_TASK DIRECTIONS_
Determine how many lines of the material hold the word "archive", and answer with the number only.

_SOURCE RECORDS_
———
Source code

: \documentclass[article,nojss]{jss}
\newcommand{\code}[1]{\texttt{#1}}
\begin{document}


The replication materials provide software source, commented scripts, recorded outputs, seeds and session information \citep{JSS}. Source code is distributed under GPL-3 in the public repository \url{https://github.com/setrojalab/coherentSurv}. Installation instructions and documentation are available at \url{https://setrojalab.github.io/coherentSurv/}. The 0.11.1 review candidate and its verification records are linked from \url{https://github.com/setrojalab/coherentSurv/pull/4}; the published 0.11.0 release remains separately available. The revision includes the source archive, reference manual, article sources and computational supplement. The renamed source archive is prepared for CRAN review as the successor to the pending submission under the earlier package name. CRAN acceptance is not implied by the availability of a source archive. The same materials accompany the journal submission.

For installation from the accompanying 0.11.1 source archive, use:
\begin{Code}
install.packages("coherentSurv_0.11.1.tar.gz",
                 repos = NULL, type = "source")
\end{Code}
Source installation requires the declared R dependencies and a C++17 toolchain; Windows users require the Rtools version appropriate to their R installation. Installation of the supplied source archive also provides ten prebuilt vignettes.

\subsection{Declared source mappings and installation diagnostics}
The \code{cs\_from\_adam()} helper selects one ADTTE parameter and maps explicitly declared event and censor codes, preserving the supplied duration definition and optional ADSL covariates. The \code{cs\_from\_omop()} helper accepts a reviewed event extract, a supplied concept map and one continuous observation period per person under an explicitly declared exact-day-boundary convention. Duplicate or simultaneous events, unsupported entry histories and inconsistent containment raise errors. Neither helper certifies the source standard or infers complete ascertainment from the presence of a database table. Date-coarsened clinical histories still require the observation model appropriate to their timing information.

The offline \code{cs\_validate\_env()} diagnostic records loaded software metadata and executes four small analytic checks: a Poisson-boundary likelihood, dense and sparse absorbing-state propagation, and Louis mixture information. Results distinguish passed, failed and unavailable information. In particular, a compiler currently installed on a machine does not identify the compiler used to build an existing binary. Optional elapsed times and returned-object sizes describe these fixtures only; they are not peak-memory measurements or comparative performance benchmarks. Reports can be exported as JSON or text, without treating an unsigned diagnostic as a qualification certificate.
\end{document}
———
_OUTPUT_
3